All of my colleagues say the right things, but many have proved,
by their actions, where their allegiances lie. Then I received your
e-mail. Thank you, I was getting pretty lonely. I am blacklisted in
a number of local Real Estate offices, and many agents will
discourage their clients from using me. Surprisingly though they
recommend me to family and close friends. I have become somewhat
cynical of our entire industry as I hear more successful inspectors
refer to the number of agents in their "barn", and in the next
breath talk about their loyalty to the 'house'.
As far as I can tell, the problem is rampant. It has progressed
to the point here, that selling agents have acquired the services
of my competitors, who are willing to put in writing that, 'the
crumbling foundation on this fourteen year old house is not a
concern, it just needs parging' or that 'there is no horizontal
cracking on this concrete block foundation wall' and so on. This is
both scary and sad. To me it indicates that we are way down that
slippery slope. I think the Massachusetts decision has the
potential to save the home inspection profession. Please count me in.
ASHI # 107152 OAHI # 103 WETT # 4176
I started doing home inspections part time in 1988. Business rapidly escalated to
full time in 1990 basically through word of mouth. I had always felt that their may
be a conflict between what I do as an inspector and realtors, so I made a decision
not to market to realtors. I firmly believe that home inspectors should be working
for the client that has hired them and not trying to solicit additional inspections
from a realtor involved in the process. This decision has worked for me personally
and professionally. I am able to work with the honesty, integrity and detail that
I would expect some one to do for me, given the same position. We are fortunate to
have this organization and look forward to being a member.
Peter H. Schaming
Excelsior Home Inspection Co. Inc.
I discovered very early by accompanying other inspectors than
the consumer was not receiving very much information. The
information provided was vague and hard to understand. The main
focus seemed to be the protection of the inspector/Realtor
relationship. This seemed to be acceptable by the consumer because
they didn't know any better. I believe the consumer should be
informed of the condition of the home in detail down to the
smallest items. I look at myself as a reporter. I report all the
conditions to the consumer which allows them to make a well
informed educated decision about their home purchase. I prefer to
schedule only one inspection per day to allow me to dedicate all my
resources to that individual. My focus is to protect the consumer,
not a real estate agent's commission."
St Augustine, Florida
March 14, 2000
"I appreciate being linked to your website. It is encouraging to
know that there are other home inspectors that believe that we
should not be soliciting referral business from real estate agents.
I appreciate those agents that seek my services and request that I
give them business cards.

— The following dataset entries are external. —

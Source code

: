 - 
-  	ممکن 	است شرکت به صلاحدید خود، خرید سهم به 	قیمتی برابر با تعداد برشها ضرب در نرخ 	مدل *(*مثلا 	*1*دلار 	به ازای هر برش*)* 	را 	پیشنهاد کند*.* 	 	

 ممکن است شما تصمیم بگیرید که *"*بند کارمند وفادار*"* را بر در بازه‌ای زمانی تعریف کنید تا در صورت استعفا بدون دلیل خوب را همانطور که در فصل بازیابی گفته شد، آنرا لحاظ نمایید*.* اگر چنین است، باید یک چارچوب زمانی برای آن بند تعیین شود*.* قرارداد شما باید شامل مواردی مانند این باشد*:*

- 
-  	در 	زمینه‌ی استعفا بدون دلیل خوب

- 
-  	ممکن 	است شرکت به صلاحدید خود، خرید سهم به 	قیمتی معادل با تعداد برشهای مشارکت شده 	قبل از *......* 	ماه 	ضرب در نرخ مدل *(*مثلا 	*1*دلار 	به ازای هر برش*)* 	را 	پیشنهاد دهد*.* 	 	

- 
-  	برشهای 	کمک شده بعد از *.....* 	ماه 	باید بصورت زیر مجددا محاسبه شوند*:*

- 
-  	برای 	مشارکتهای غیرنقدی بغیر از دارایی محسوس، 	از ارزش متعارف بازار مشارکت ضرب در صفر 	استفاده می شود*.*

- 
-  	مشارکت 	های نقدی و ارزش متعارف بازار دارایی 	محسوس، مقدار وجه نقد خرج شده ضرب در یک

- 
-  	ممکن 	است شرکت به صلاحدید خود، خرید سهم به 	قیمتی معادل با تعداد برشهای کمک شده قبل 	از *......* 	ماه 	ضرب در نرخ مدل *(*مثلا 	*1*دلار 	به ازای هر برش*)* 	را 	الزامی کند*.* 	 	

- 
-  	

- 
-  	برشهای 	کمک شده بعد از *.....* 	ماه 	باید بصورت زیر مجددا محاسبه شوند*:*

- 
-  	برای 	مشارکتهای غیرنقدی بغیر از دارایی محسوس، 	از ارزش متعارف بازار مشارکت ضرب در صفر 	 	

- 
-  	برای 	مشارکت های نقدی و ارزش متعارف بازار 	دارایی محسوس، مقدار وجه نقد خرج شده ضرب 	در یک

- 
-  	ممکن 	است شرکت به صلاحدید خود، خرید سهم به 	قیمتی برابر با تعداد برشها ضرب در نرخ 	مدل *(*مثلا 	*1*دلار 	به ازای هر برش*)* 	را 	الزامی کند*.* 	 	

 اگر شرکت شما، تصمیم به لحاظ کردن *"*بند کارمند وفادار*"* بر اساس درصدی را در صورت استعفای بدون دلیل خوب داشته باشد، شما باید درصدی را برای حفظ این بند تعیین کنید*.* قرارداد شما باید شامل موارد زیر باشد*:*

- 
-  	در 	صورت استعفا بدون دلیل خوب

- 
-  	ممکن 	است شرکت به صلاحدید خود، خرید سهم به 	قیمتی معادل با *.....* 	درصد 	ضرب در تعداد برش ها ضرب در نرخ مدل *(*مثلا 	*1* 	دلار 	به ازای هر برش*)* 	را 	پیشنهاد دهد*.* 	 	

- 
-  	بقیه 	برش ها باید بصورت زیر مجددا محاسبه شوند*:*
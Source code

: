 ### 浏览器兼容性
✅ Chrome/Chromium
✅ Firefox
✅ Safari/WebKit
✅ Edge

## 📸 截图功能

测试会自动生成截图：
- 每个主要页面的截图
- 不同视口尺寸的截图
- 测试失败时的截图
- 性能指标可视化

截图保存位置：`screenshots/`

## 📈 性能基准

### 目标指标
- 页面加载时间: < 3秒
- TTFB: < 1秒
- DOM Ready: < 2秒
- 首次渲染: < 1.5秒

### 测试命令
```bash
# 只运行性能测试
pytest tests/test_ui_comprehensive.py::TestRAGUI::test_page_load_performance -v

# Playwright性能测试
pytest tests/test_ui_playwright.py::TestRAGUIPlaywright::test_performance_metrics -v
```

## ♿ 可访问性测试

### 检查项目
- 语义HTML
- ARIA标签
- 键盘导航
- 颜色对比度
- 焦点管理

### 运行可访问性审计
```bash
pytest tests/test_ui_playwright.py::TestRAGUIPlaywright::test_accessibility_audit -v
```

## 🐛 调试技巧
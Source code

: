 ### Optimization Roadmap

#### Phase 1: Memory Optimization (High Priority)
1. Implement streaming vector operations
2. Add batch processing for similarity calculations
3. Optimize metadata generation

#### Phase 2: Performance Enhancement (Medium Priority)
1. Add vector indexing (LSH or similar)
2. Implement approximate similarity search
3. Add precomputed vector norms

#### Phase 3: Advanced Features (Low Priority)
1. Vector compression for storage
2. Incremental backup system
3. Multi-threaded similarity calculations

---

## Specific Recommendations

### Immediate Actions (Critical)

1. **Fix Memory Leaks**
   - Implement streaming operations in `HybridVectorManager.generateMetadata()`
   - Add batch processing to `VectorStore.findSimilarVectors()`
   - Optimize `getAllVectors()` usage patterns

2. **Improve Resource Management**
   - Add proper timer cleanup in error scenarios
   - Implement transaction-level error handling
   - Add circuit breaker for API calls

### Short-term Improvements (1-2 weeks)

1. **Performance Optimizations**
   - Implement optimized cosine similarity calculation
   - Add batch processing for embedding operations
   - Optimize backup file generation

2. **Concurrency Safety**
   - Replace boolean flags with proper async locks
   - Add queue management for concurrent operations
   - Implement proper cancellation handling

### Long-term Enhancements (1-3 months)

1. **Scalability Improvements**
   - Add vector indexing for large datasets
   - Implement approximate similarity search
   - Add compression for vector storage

They are familiar with my thorough
reports and my reputation as a "deal killer." It is by their
actions that I believe they strive to fully serve and protect their
I am still angered when I have learned that my clients have been
mislead and convinced by agents and other parties that I was
blowing a reported defect out of proportion. In most cases my
clients have had to later perform expensive major repairs and
learned only too late that I had been trying to protect them. Due
to the current real estate system, it is the home inspector that
stands between the buyer and a potential problem. I feel that I am
under a constant attack since I am known for my thorough home
inspection reports. I have becomed certified by the Council of
American Building Officials (CABO), The Exterior Design Institute
(EIFS, synthetic stucco inspections) and becoming licensed in the
State of South Carolina (I perform inspections in the lower western
part of the state). I continue to serve as an ASHI candidate and am
preparing for the National Home Inspectors Exam.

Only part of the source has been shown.